The Board of Directors, consisting of three to eight (3-8) ordinary members, is responsible for the company’s administration and the proper organisation of its operations. The Board members’ term of office ends at the close of the Annual General Meeting following their election.
The Board of Directors appoints a Managing Director, who is responsible for the company’s day-to-day management in accordance with the Board of Directors’ instructions and orders.
The company has one (1) ordinary auditor and one (1) deputy auditor. If the elected ordinary auditor is an audit firm, a deputy auditor need not be elected. The auditors’ term of office covers the financial year under way at the time of their election, and ends at the close of the next Annual General Meeting following their election.
The Managing Director alone, and two Board members together, shall sign for the company.
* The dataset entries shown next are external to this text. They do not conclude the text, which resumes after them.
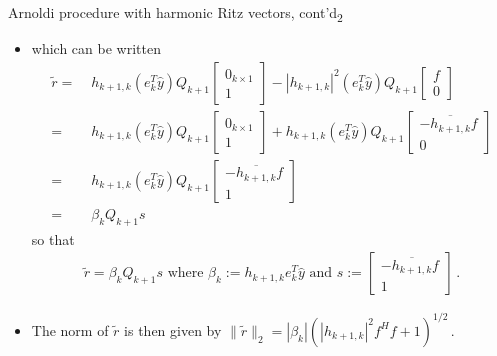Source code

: \documentclass[t,usepdftitle=false]{beamer}
\begin{document}
\begin{frame}{Arnoldi procedure with harmonic Ritz vectors, cont'd\textsubscript{2}}
\begin{itemize}
\item[] which can be written
\begin{align*}
\tilde{r}
=&\;h_{k+1,k}(e_k^T\hat{y})Q_{k+1}\begin{bmatrix}0_{k\times 1}\\1\end{bmatrix}-|h_{k+1,k}|^2(e_k^T\hat{y})Q_{k+1}\begin{bmatrix}f\\0\end{bmatrix}\\
=&\;h_{k+1,k}(e_k^T\hat{y})Q_{k+1}\begin{bmatrix}0_{k\times 1}\\1\end{bmatrix}+h_{k+1,k}(e_k^T\hat{y})Q_{k+1}\begin{bmatrix}-\overline{h_{k+1,k}}f\\0\end{bmatrix}\\
=&\;h_{k+1,k}(e_k^T\hat{y})Q_{k+1}\begin{bmatrix}-\overline{h_{k+1,k}}f\\1\end{bmatrix}\\
=&\;\beta_{k}Q_{k+1}s
\end{align*}
so that\vspace{-.35cm}
\begin{align*}
\boxed{\tilde{r}=\beta_{k}Q_{k+1}s}
\text{  where  }
\boxed{\beta_{k}:=h_{k+1,k}e_k^T\hat{y}}
\text{  and  }
\boxed{s:=\begin{bmatrix}-\overline{h_{k+1,k}}f\\1\end{bmatrix}}\,.
\end{align*}
\item The norm of $\tilde{r}$ is then given by $\boxed{\|\tilde{r}\|_2=|\beta_{k}|(|h_{k+1,k}|^2f^Hf+1)^{1/2}}\,$.
\end{itemize}
\end{frame}
\end{document}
The Board of Directors decides on the granting of rights to sign for the company and rights to sign per procuration. The right to sign for the company and procurations can only be granted on condition that those authorised to sign and the holders of procurations sign for the company, either both together, or each alone with a Board member.
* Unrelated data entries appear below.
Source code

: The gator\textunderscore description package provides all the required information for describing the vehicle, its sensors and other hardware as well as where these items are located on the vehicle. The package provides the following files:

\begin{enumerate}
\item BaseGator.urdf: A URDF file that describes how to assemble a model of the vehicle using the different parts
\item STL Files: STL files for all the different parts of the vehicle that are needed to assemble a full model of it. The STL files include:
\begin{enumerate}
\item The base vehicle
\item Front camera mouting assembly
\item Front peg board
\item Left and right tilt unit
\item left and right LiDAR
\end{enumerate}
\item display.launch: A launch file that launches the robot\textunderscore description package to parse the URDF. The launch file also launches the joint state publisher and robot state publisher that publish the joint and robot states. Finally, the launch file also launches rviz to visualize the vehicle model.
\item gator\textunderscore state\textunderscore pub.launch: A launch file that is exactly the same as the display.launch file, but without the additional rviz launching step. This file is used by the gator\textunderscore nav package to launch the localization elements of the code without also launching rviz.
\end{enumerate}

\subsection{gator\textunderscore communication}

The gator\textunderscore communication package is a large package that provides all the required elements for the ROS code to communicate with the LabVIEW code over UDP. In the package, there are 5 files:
The company’s financial year is the calendar year. Financial statements and the Board of Directors’ report must be submitted to the auditors by the end of February, and the auditors must submit their audit report to the Board of Directors by 15 March, but no later than two weeks before the Annual General Meeting.
A notice of a shareholders’ meeting must be delivered no later than 21 days before the meeting and at least nine days before the record date of the shareholders’ meeting, by publishing a notice at the company’s website or by delivering the notice to each shareholder in another verifiable, written manner. To be entitled to attend a shareholders’ meeting, shareholders must register with the company no later than on the date specified in the notice of the meeting, which may be no earlier than ten days before the meeting.
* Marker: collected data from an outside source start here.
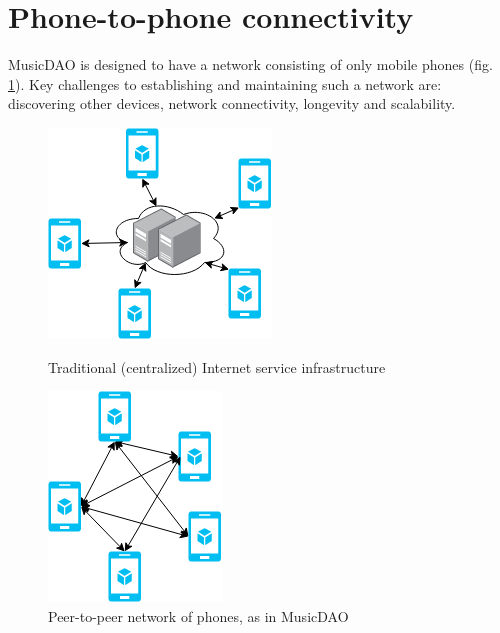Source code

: \section{Phone-to-phone connectivity}
MusicDAO is designed to have a network consisting of only mobile phones (fig. \ref{fig:decentralized-phones}). Key challenges to establishing and maintaining such a network are: discovering other devices, network connectivity, longevity and scalability.

\begin{figure}
        \centering
        \includegraphics[width=0.6\linewidth]{design/centralized-service.png}
        \caption{Traditional (centralized) Internet service infrastructure}
        \label{fig:centralized-service}
    \endminipage\hfill
        \centering
        \includegraphics[width=0.6\linewidth]{design/decentralized-phones.png}
        \caption{Peer-to-peer network of phones, as in MusicDAO}
        \label{fig:decentralized-phones}
    \endminipage
\end{figure}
The Annual General Meeting must be held in April at the latest, in a location specified by the Board of Directors. The Annual General Meeting may be held either in the company’s domicile, in Helsinki or in Jarvenpaa. The AGM must review
- the financial statements;
- the audit report;
- the adoption of the profit and loss account and balance sheet, and of the consolidated profit and loss account and consolidated balance sheet;
- other measures warranted by the profit or loss shown in the consolidated balance sheet;
- discharging Board members and the managing director from liability;
- the number of Board members;
- remuneration payable to Board members and grounds for travel reimbursement;
- Board members;
- auditors and deputy auditors, and discuss
- other matters mentioned in the notice of the AGM.
An extraordinary shareholders’ meeting must be held whenever the Board deems it necessary, or when an auditor or a shareholder holding 1/10 of all shares so demands in writing, in order to discuss a matter they have announced. In this case, notice of the meeting must be delivered within fourteen (14) days of the demand being made.